One of Hoffman's key customers enquired whether it could provide a vacuum system that would work with pumps other than Edwards'. Hoffman informed Edwards whose response was to suggest purchasing Hoffman. Information was provided about Hoffman to Edwards for due diligence, under a non disclosure agreement, in order to progress the acquisition. It included technical specifications for the pump agnostic vacuum system and Hoffman's cost structures.

The parties did not agree terms to purchase Hoffman and Edwards withdrew from the process.

A group of employees left Edwards to work for Hoffman and in 2020, Edwards sought an injunction against Hoffman to prevent misuse of the ex employees's trade secrets.

Hoffman counter claimed Edwards used the confidential due diligence information to pitch their products to Hoffman's key customer at prices just below Hoffman's own intended level, and to demand cost reductions from suppliers to match those obtained by Hoffman.

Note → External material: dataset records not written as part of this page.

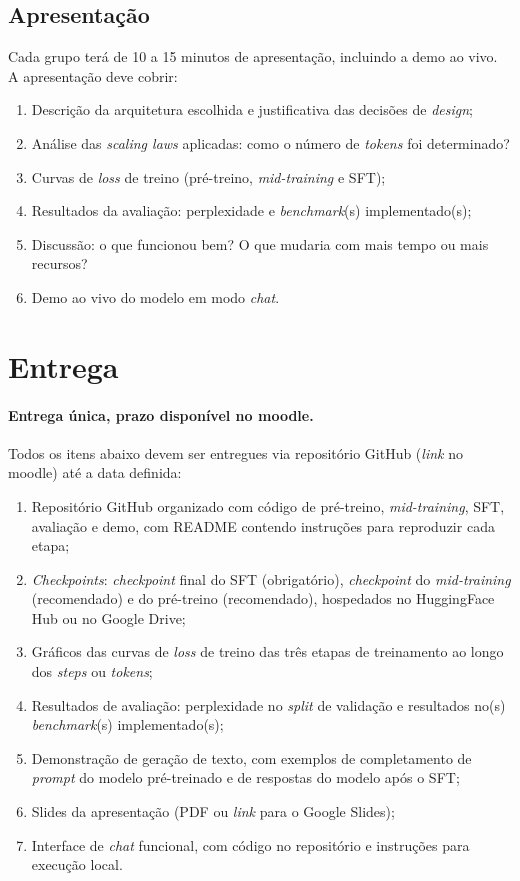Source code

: \documentclass{dlproblemset}
\begin{document}
\subsection*{Apresentação}

Cada grupo terá de 10 a 15 minutos de apresentação, incluindo a demo ao vivo. A apresentação deve cobrir:

\begin{enumerate}[1)]
    \item Descrição da arquitetura escolhida e justificativa das decisões de \textit{design};
    \item Análise das \textit{scaling laws} aplicadas: como o número de \textit{tokens} foi determinado?
    \item Curvas de \textit{loss} de treino (pré-treino, \textit{mid-training} e SFT);
    \item Resultados da avaliação: perplexidade e \textit{benchmark}(s) implementado(s);
    \item Discussão: o que funcionou bem? O que mudaria com mais tempo ou mais recursos?
    \item Demo ao vivo do modelo em modo \textit{chat}.
\end{enumerate}

\section*{Entrega}

\paragraph{Entrega única, prazo disponível no moodle.} Todos os itens abaixo devem ser entregues via repositório GitHub (\textit{link} no moodle) até a data definida:

\begin{enumerate}[1)]
    \item Repositório GitHub organizado com código de pré-treino, \textit{mid-training}, SFT, avaliação e demo, com README contendo instruções para reproduzir cada etapa;
    \item \textit{Checkpoints}: \textit{checkpoint} final do SFT (obrigatório), \textit{checkpoint} do \textit{mid-training} (recomendado) e do pré-treino (recomendado), hospedados no HuggingFace Hub ou no Google Drive;
    \item Gráficos das curvas de \textit{loss} de treino das três etapas de treinamento ao longo dos \textit{steps} ou \textit{tokens};
    \item Resultados de avaliação: perplexidade no \textit{split} de validação e resultados no(s) \textit{benchmark}(s) implementado(s);
    \item Demonstração de geração de texto, com exemplos de completamento de \textit{prompt} do modelo pré-treinado e de respostas do modelo após o SFT;
    \item Slides da apresentação (PDF ou \textit{link} para o Google Slides);
    \item Interface de \textit{chat} funcional, com código no repositório e instruções para execução local.
\end{enumerate}
\end{document}

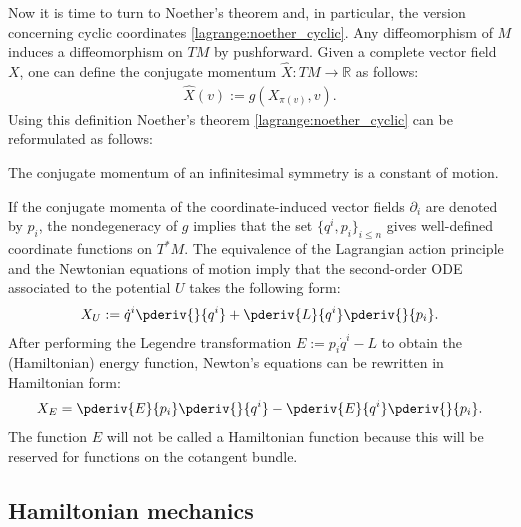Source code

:     Now it is time to turn to Noether's theorem and, in particular, the version concerning cyclic coordinates \ref{lagrange:noether_cyclic}. Any diffeomorphism of $M$ induces a diffeomorphism on $TM$ by pushforward.
    Given a complete vector field $X$, one can define the conjugate momentum $\widehat{X}:TM\rightarrow\mathbb{R}$ as follows:
    \begin{gather}
        \label{lagrange:metric_conjugate_momentum}
        \widehat{X}(v) := g(X_{\pi(v)},v).
    \end{gather}
    Using this definition Noether's theorem \ref{lagrange:noether_cyclic} can be reformulated as follows:
    \begin{theorem}
        The conjugate momentum of an infinitesimal symmetry is a constant of motion.
    \end{theorem}

    If the conjugate momenta of the coordinate-induced vector fields $\partial_i$ are denoted by $p_i$, the nondegeneracy of $g$ implies that the set $\{q^i,p_i\}_{i\leq n}$ gives well-defined coordinate functions on $T^*M$. The equivalence of the Lagrangian action principle and the Newtonian equations of motion imply that the second-order ODE associated to the potential $U$ takes the following form:
    \begin{gather}
        X_U := \dot{q}^i\pderiv{}{q^i} + \pderiv{L}{q^i}\pderiv{}{p_i}.
    \end{gather}
    After performing the Legendre transformation $E:=p_i\dot{q}^i-L$ to obtain the (Hamiltonian) energy function, Newton's equations can be rewritten in Hamiltonian form:
    \begin{gather}
        X_E = \pderiv{E}{p_i}\pderiv{}{q^i}-\pderiv{E}{q^i}\pderiv{}{p_i}.
    \end{gather}
    The function $E$ will not be called a Hamiltonian function because this will be reserved for functions on the cotangent bundle.

\subsection{Hamiltonian mechanics}

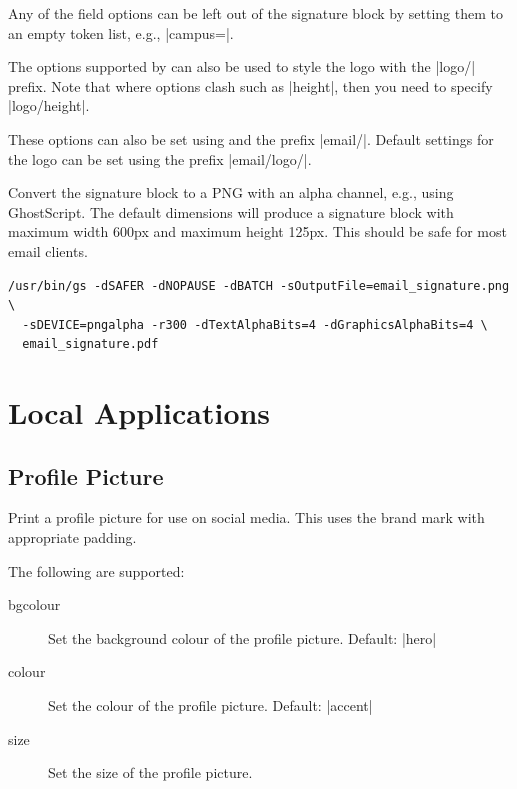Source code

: \documentclass[a4paper]{l3doc}
\begin{document}
Any of the field options can be left out of the signature block by setting
them to an empty token list, e.g., |campus=|.

The options supported by  can also be used to style the logo
with the |logo/| prefix. Note that where options clash such as |height|, then
you need to specify |logo/height|.

These options can also be set using  and the prefix
|email/|. Default settings for the logo can be set using the prefix
|email/logo/|.

Convert the signature block to a PNG with an alpha channel, e.g., using
GhostScript. The default dimensions will produce a signature block with
maximum width 600px and maximum height 125px. This should be safe for most
email clients.

\begin{lstlisting}
/usr/bin/gs -dSAFER -dNOPAUSE -dBATCH -sOutputFile=email_signature.png \
  -sDEVICE=pngalpha -r300 -dTextAlphaBits=4 -dGraphicsAlphaBits=4 \
  email_signature.pdf
\end{lstlisting}

\section{Local Applications}

\subsection{Profile Picture}

\begin{function}{\AFESBrandProfile}
  \begin{syntax}
  \end{syntax}
  Print a profile picture for use on social media. This uses the brand mark
  with appropriate padding.
\end{function}

\AFESBrandProfile[size=1.5cm]

The following  are supported:

\begin{description}
  \item[bgcolour] Set the background colour of the profile picture. Default:
    |hero|
  \item[colour] Set the colour of the profile picture. Default: |accent|
  \item[size] Set the size of the profile picture.
\end{description}
\end{document}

Hoffman alleged Edwards employed monopoly practices in breach of the Sherman Act because it had 70% share of the integrated vacuum pump frame systems market in the US and suppressed competition, imposing non-compete covenants on its suppliers and engaged in employee intimidation; customer threats, and bad faith litigation.

In May 2021, Edwards was granted a partial, interim injunction against Hoffman selling a bellows component. Judgement declined to accept Edwards' application of Noerr–Pennington doctrine to dismiss Hoffman's anti competition counterclaim.

In June 2022, the parties entered into a Confidential Settlement Agreement through which both parties' claims were dismissed with prejudice.